Segment Start: Input for this task

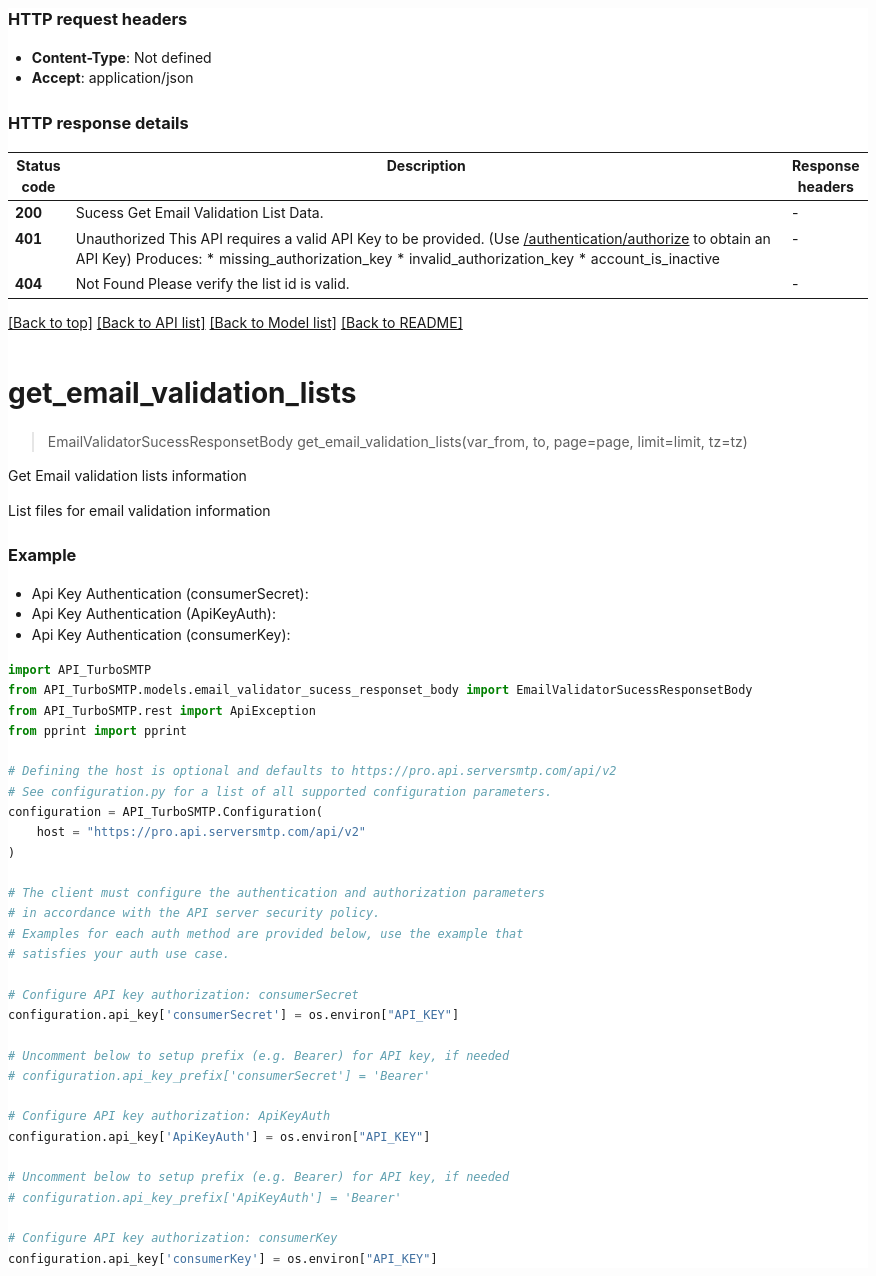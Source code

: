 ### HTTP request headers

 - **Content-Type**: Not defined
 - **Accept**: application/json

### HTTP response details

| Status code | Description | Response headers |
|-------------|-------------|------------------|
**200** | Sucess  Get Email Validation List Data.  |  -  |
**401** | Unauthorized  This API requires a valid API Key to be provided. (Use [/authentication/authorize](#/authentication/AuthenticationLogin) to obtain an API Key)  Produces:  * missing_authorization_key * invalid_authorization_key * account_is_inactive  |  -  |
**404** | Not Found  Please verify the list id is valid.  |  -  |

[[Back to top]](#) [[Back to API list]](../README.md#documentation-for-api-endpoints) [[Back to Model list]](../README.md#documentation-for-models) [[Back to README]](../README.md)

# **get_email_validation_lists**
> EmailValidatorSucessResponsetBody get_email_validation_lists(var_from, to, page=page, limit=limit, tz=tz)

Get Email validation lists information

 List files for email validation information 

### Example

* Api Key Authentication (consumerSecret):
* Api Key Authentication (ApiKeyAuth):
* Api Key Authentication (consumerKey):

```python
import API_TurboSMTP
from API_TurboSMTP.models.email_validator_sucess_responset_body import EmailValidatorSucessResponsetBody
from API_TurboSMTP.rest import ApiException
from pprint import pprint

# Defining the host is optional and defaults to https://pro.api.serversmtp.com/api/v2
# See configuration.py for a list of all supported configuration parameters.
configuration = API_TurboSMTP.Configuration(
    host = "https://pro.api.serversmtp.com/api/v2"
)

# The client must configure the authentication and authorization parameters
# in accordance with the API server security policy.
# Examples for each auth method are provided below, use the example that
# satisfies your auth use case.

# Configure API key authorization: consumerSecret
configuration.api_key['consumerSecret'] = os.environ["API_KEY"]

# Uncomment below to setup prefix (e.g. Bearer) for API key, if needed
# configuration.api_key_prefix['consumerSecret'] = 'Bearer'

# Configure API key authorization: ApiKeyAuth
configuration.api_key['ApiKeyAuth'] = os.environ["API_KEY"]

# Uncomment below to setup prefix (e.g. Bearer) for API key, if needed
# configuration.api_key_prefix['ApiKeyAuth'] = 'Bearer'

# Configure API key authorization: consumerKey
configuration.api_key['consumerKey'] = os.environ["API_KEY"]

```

Segment End: Input for this task

**What the task requires:**
If a line falls between the first line of the records above and the line containing "Validation List Data.", inclusive, retype it exactly; leave pictures out.

**Response area:**
Source code

: ### HTTP request headers

 - **Content-Type**: Not defined
 - **Accept**: application/json

### HTTP response details

| Status code | Description | Response headers |
|-------------|-------------|------------------|
**200** | Sucess  Get Email Validation List Data.  |  -  |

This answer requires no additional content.